### WORK ITEM
Scan the data. Collect each line that contains the word "dass".

LISTED RECORDS section start

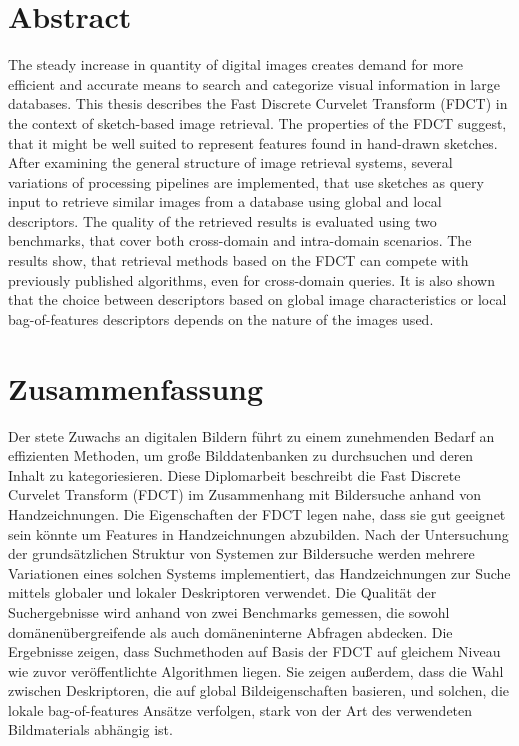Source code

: \begingroup
\let\clearpage\relax
\let\cleardoublepage\relax
\let\cleardoublepage\relax

\chapter*{Abstract}
The steady increase in quantity of digital images creates demand for more
efficient and accurate means to search and categorize visual information in
large databases. This thesis describes the Fast Discrete Curvelet Transform
(FDCT) in the context of sketch-based image retrieval. The properties of the
FDCT suggest, that it might be well suited to represent features found in
hand-drawn sketches. After examining the general structure of image retrieval
systems, several variations of processing pipelines are implemented, that use
sketches as query input to retrieve similar images from a database using global
and local descriptors. The quality of the retrieved results is evaluated using
two benchmarks, that cover both cross-domain and intra-domain scenarios.
The results show, that retrieval methods based on the FDCT can compete with
previously published algorithms, even for cross-domain queries. It is also
shown that the choice between descriptors based on global image characteristics
or local bag-of-features descriptors depends on the nature of the images used.

\vfill

\chapter*{Zusammenfassung}
Der stete Zuwachs an digitalen Bildern führt zu einem zunehmenden Bedarf an
effizienten Methoden, um große Bilddatenbanken zu durchsuchen und deren Inhalt
zu kategoriesieren. Diese Diplomarbeit beschreibt die Fast Discrete Curvelet
Transform (FDCT) im Zusammenhang mit Bildersuche anhand von Handzeichnungen.
Die Eigenschaften der FDCT legen nahe, dass sie gut geeignet sein könnte um
Features in Handzeichnungen abzubilden. Nach der Untersuchung der
grundsätzlichen Struktur von Systemen zur Bildersuche werden mehrere
Variationen eines solchen Systems implementiert, das Handzeichnungen zur Suche
mittels globaler und lokaler Deskriptoren verwendet. Die Qualität der
Suchergebnisse wird anhand von zwei Benchmarks gemessen, die sowohl
domänenübergreifende als auch domäneninterne Abfragen abdecken.
Die Ergebnisse zeigen, dass Suchmethoden auf Basis der FDCT auf gleichem Niveau
wie zuvor veröffentlichte Algorithmen liegen. Sie zeigen außerdem, dass die
Wahl zwischen Deskriptoren, die auf global Bildeigenschaften basieren, und
solchen, die lokale bag-of-features Ansätze verfolgen, stark von der Art des
verwendeten Bildmaterials abhängig ist.

\endgroup			

\vfill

LISTED RECORDS section end

### REPLY
Die Eigenschaften der FDCT legen nahe, dass sie gut geeignet sein könnte um
Die Ergebnisse zeigen, dass Suchmethoden auf Basis der FDCT auf gleichem Niveau
wie zuvor veröffentlichte Algorithmen liegen. Sie zeigen außerdem, dass die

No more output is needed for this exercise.